Now Intel metadata handler rebuilds all sub-arrays even if one of them
is non-redundant. In case of failed sub-array, failed disks are just replaced
with new ones in the metadata mapping. The data for failed disk is not restored
even the disk is present in the system. This fix requests to remove the failed
disk from container to let the process of rebuilding the array with failed
member.

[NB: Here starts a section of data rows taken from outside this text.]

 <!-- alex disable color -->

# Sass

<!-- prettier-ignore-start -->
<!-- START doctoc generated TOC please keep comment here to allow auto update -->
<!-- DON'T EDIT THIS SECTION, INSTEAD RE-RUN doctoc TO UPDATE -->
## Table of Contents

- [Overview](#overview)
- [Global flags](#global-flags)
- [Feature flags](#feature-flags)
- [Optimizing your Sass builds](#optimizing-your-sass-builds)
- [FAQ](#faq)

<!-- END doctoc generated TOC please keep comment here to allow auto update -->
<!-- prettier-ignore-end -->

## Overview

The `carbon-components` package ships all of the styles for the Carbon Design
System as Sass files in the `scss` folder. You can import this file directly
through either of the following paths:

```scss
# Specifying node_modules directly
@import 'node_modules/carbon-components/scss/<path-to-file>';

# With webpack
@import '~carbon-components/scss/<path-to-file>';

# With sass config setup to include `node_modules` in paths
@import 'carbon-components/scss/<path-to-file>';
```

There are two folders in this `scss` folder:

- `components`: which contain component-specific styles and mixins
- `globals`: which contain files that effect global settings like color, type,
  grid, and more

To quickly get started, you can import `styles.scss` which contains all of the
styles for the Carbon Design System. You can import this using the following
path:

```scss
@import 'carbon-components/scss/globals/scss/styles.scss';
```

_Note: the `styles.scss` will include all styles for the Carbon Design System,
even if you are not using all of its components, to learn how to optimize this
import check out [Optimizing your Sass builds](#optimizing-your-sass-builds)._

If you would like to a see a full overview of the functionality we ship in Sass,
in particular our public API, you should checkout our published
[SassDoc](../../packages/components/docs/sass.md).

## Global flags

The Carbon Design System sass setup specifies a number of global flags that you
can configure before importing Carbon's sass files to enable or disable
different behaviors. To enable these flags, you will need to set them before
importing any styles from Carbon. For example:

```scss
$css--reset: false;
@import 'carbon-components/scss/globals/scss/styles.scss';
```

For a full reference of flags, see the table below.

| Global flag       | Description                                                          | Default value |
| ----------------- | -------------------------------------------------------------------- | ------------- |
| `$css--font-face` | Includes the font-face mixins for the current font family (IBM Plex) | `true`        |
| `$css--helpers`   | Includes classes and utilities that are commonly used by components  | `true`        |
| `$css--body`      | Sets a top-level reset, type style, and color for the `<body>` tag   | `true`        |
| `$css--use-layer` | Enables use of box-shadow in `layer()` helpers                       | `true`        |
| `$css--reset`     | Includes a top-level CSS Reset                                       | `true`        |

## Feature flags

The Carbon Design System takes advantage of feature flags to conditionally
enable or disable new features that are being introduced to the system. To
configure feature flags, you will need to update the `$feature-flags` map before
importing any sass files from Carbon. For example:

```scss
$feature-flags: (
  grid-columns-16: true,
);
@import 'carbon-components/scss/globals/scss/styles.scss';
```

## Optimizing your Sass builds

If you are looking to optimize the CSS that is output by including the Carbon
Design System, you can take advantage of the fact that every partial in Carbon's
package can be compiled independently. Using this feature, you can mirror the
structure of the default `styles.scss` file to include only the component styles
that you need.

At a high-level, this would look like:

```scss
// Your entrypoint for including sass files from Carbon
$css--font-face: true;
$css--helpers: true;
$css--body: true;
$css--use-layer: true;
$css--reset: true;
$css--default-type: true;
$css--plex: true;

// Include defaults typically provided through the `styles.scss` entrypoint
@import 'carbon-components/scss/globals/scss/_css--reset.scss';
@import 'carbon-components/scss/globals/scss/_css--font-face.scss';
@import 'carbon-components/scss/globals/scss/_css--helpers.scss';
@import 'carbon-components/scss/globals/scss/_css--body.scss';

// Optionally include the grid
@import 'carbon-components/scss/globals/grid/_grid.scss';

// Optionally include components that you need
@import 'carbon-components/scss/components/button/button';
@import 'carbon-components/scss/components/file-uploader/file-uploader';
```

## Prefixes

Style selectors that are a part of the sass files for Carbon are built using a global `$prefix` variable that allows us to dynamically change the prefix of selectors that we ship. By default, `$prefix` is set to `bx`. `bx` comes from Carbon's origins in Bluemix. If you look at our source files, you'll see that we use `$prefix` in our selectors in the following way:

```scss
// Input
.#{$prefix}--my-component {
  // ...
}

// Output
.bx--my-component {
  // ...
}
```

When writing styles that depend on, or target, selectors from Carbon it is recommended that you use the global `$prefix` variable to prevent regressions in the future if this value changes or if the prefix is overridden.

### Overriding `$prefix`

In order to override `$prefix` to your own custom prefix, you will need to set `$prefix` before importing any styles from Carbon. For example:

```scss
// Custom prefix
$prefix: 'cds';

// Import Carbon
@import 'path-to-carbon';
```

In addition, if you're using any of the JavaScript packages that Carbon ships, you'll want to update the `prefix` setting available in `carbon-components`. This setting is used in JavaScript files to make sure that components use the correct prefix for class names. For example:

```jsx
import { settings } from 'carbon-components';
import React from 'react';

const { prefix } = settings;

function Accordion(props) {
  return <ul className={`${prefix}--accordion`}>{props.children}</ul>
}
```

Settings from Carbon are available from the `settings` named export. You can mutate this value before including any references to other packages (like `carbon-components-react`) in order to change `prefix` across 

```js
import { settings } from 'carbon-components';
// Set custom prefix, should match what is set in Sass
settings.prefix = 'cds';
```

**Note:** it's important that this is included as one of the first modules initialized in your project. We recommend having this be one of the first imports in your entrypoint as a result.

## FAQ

If the disk is physically pulled out of the system, the disk is removed
from container automatically by exiting udev rules.

Signed-off-by: Marcin Labun <marcin.labun@intel.com>
---
 super-intel.c |   76 ++++++++++++++++++++++++++++++++++++++++++++++++++++++---
 1 files changed, 72 insertions(+), 4 deletions(-)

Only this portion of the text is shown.